Steiff had outsourced about 20 percent of its production to China, but in the summer of 2008 CEO Frechen decided he had had enough, and announced that the China venture would be over by the end of 2009. It hasn't quite worked out that way, with Steiff continuing to produce about 5 percent of the products in its toy range in the People's Republic. "Key chains and ... yes, a few bears," Frechen admits reluctantly. He insists that the company intends to be out of China completely by the end of 2010.
'Smacks of PR'
Others take a more critical view of Steiff's promises to be getting out of China. "The whole story also smacks a bit of PR," says Andreas Strobel of IG Metall Heidenheim, the branch of the German metalworkers' trade union that represents Steiff workers. He might be right, as jobs are not in fact returning to Giengen in Germany.
Steiff has long been manufacturing its products through companies it owns in Portugal and Tunisia. An additional 400 jobs have been created in Tunisia, to which much of the company's Chinese production is being shifted.

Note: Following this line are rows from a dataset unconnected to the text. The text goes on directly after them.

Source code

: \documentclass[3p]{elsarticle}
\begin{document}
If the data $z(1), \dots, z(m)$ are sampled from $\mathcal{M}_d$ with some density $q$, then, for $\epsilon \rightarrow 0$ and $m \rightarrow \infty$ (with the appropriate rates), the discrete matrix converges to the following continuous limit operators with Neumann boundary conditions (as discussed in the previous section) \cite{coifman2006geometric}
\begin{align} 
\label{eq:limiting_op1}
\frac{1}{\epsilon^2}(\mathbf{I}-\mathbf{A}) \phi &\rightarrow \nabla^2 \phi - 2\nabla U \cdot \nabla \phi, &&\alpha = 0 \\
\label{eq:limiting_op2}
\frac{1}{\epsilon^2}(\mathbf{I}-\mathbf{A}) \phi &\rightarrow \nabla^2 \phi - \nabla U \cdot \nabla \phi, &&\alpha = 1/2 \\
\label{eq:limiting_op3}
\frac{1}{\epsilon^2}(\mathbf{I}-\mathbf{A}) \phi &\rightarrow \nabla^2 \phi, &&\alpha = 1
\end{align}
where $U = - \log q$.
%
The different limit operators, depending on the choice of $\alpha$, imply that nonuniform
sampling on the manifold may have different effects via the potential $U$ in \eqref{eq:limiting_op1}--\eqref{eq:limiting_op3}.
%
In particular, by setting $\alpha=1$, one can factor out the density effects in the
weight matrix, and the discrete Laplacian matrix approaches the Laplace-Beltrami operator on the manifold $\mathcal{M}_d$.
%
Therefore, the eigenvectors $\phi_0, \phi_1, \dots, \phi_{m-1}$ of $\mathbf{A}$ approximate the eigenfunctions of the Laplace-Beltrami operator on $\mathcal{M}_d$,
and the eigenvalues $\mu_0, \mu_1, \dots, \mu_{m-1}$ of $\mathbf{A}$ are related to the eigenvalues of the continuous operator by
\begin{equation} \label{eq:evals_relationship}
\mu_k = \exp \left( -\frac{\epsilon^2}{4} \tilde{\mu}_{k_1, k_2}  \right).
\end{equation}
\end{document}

In the country's interior, where the factory is located, Steiff can depend on the loyalty of its workers, because there are no other jobs that pay a comparable wage within a wide radius. The shorter shipping distances also enable the company to react more quickly to the market once again. "If companies request special orders three months before Christmas, we are once more in the position to do that," says Frechen. Steiff has about 550 employees in Tunisia, 300 in Germany, about 100 in Portugal and 20 in the United States.
Steiff has also expanded beyond its roots as a teddy bear company. For some time now, the company has also been producing baby utensils and children's clothing, segments with a significantly stronger outlook for growth than the stuffed animal business. The German market for children's clothing is worth 2.2 billion in annual sales, compared with annual sales of only 100 million in the teddy bear segment.
Growth Market
Steiff's baby products are especially popular, including security blankets, toy watches, grip toys and romper suits. The company is reporting 60 percent growth in this market, and it hasn't shied away from ostentatious marketing stunts, including shooting the photography for its children's clothing catalogue in a Hamburg villa that used to belong to fashion designer Karl Lagerfeld (the company has also paid tribute to the designer with a limited edition 1,000 Karl Lagerfeld bear). Steiff sells its baby products in its own retail outlets and has opened one of its first concept stores on the upmarket North Sea resort island of Sylt.
Frechen explains that clothes attract customers into stores. "People can see that it is a solid product." He plans to continue expanding in this direction and dreams of selling high-quality kindergarten bags and children's underwear. "We want to market ourselves as a premium brand that is not arrogant," he says.
At the same time, he has also dropped many licensed products from the company's product line. His predecessors slapped the bear logo on too many products, including children's furniture, cosmetics and shoes, and risked diluting the brand. Instead, Frechen intends to focus entirely on Steiff's core competencies -- stuffed animals and products for small children -- and on maintaining control over production.
"Full integration" is his favorite expression at the moment. It sounds very German and not particularly globalized. It means maintaining control over every step in the production process and ensuring a high degree of autonomy for the entire product range.
But in one respect, Steiff has remained inconsistent. The company's clothes, a growth business, are produced under license -- and not in the company's native Swabia in southwestern Germany, but in Turkey.